> EXERCISE BRIEF
Verbatim copy, images omitted: return the full listing.

(MATERIAL FOR THIS EXERCISE Opens)

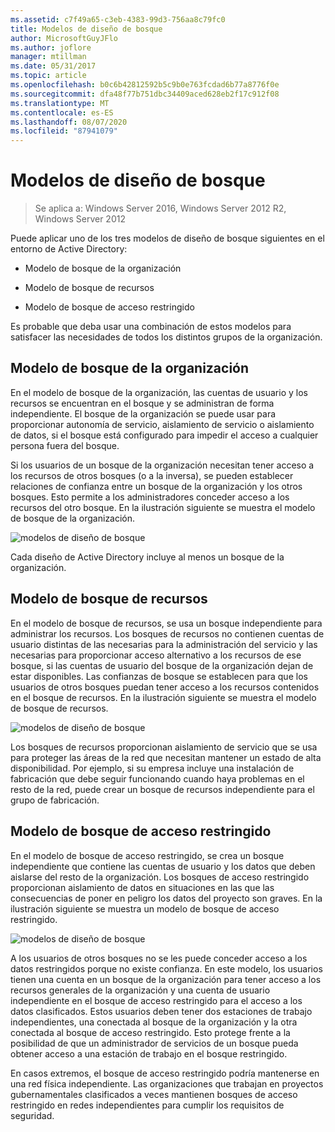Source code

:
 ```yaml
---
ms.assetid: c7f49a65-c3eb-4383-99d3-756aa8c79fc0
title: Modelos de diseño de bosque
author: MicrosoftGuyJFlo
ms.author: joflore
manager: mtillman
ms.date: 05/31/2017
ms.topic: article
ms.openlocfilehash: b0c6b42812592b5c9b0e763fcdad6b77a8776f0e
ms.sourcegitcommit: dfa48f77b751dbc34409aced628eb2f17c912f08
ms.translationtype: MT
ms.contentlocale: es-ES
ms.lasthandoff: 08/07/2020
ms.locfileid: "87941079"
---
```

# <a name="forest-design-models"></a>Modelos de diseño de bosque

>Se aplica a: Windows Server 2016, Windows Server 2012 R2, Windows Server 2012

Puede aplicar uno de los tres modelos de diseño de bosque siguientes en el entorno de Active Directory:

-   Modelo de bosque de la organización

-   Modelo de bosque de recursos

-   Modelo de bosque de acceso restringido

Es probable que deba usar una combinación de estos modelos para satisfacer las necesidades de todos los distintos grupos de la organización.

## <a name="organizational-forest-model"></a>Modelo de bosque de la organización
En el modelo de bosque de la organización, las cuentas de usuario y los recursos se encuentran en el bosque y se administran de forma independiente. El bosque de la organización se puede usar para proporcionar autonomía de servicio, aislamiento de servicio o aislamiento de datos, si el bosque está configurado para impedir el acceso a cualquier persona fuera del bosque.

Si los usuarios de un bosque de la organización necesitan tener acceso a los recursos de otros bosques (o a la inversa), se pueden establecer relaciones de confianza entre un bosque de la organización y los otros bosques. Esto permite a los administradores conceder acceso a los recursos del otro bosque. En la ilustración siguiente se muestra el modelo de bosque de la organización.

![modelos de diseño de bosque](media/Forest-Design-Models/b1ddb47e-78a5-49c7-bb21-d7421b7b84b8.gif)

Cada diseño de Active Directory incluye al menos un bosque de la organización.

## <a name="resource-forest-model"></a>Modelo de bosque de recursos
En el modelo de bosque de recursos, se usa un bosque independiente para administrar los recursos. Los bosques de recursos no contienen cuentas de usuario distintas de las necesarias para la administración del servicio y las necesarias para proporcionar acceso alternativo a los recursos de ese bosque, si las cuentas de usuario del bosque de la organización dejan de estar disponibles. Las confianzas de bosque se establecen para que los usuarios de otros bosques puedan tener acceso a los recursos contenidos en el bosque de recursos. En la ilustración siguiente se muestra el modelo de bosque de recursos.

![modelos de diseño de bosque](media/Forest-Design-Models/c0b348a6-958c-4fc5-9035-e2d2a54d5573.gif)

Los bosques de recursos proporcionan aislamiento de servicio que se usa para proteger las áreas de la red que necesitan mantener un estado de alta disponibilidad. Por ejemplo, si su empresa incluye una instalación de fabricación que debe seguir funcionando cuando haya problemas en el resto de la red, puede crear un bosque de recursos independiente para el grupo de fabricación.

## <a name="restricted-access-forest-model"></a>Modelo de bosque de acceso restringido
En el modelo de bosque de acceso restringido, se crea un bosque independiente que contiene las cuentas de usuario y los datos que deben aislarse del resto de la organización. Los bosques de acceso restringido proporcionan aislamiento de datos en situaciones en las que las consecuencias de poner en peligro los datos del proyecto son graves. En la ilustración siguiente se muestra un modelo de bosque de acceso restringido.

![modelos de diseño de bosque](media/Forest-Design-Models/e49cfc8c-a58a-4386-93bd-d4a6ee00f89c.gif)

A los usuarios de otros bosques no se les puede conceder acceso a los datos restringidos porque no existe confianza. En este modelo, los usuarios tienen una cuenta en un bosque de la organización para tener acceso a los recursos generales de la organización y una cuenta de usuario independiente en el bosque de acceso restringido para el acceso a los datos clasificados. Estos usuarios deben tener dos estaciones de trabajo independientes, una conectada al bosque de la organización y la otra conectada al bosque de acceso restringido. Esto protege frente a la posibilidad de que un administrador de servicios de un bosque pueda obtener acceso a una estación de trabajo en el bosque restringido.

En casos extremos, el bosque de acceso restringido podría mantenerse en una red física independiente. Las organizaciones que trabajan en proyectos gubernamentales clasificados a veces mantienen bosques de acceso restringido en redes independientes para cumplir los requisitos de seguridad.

(MATERIAL FOR THIS EXERCISE Closes)

> RESULT
Source code

:
 ```yaml
---
ms.assetid: c7f49a65-c3eb-4383-99d3-756aa8c79fc0
title: Modelos de diseño de bosque
author: MicrosoftGuyJFlo
ms.author: joflore
manager: mtillman
ms.date: 05/31/2017
ms.topic: article
ms.openlocfilehash: b0c6b42812592b5c9b0e763fcdad6b77a8776f0e
ms.sourcegitcommit: dfa48f77b751dbc34409aced628eb2f17c912f08
ms.translationtype: MT
ms.contentlocale: es-ES
ms.lasthandoff: 08/07/2020
ms.locfileid: "87941079"
---
```

# <a name="forest-design-models"></a>Modelos de diseño de bosque

>Se aplica a: Windows Server 2016, Windows Server 2012 R2, Windows Server 2012

Puede aplicar uno de los tres modelos de diseño de bosque siguientes en el entorno de Active Directory:

-   Modelo de bosque de la organización

-   Modelo de bosque de recursos

-   Modelo de bosque de acceso restringido

Es probable que deba usar una combinación de estos modelos para satisfacer las necesidades de todos los distintos grupos de la organización.

## <a name="organizational-forest-model"></a>Modelo de bosque de la organización
En el modelo de bosque de la organización, las cuentas de usuario y los recursos se encuentran en el bosque y se administran de forma independiente. El bosque de la organización se puede usar para proporcionar autonomía de servicio, aislamiento de servicio o aislamiento de datos, si el bosque está configurado para impedir el acceso a cualquier persona fuera del bosque.

Si los usuarios de un bosque de la organización necesitan tener acceso a los recursos de otros bosques (o a la inversa), se pueden establecer relaciones de confianza entre un bosque de la organización y los otros bosques. Esto permite a los administradores conceder acceso a los recursos del otro bosque. En la ilustración siguiente se muestra el modelo de bosque de la organización.

![modelos de diseño de bosque](media/Forest-Design-Models/b1ddb47e-78a5-49c7-bb21-d7421b7b84b8.gif)

Cada diseño de Active Directory incluye al menos un bosque de la organización.

## <a name="resource-forest-model"></a>Modelo de bosque de recursos
En el modelo de bosque de recursos, se usa un bosque independiente para administrar los recursos. Los bosques de recursos no contienen cuentas de usuario distintas de las necesarias para la administración del servicio y las necesarias para proporcionar acceso alternativo a los recursos de ese bosque, si las cuentas de usuario del bosque de la organización dejan de estar disponibles. Las confianzas de bosque se establecen para que los usuarios de otros bosques puedan tener acceso a los recursos contenidos en el bosque de recursos. En la ilustración siguiente se muestra el modelo de bosque de recursos.

![modelos de diseño de bosque](media/Forest-Design-Models/c0b348a6-958c-4fc5-9035-e2d2a54d5573.gif)

Los bosques de recursos proporcionan aislamiento de servicio que se usa para proteger las áreas de la red que necesitan mantener un estado de alta disponibilidad. Por ejemplo, si su empresa incluye una instalación de fabricación que debe seguir funcionando cuando haya problemas en el resto de la red, puede crear un bosque de recursos independiente para el grupo de fabricación.

## <a name="restricted-access-forest-model"></a>Modelo de bosque de acceso restringido
En el modelo de bosque de acceso restringido, se crea un bosque independiente que contiene las cuentas de usuario y los datos que deben aislarse del resto de la organización. Los bosques de acceso restringido proporcionan aislamiento de datos en situaciones en las que las consecuencias de poner en peligro los datos del proyecto son graves. En la ilustración siguiente se muestra un modelo de bosque de acceso restringido.

![modelos de diseño de bosque](media/Forest-Design-Models/e49cfc8c-a58a-4386-93bd-d4a6ee00f89c.gif)

A los usuarios de otros bosques no se les puede conceder acceso a los datos restringidos porque no existe confianza. En este modelo, los usuarios tienen una cuenta en un bosque de la organización para tener acceso a los recursos generales de la organización y una cuenta de usuario independiente en el bosque de acceso restringido para el acceso a los datos clasificados. Estos usuarios deben tener dos estaciones de trabajo independientes, una conectada al bosque de la organización y la otra conectada al bosque de acceso restringido. Esto protege frente a la posibilidad de que un administrador de servicios de un bosque pueda obtener acceso a una estación de trabajo en el bosque restringido.

En casos extremos, el bosque de acceso restringido podría mantenerse en una red física independiente. Las organizaciones que trabajan en proyectos gubernamentales clasificados a veces mantienen bosques de acceso restringido en redes independientes para cumplir los requisitos de seguridad.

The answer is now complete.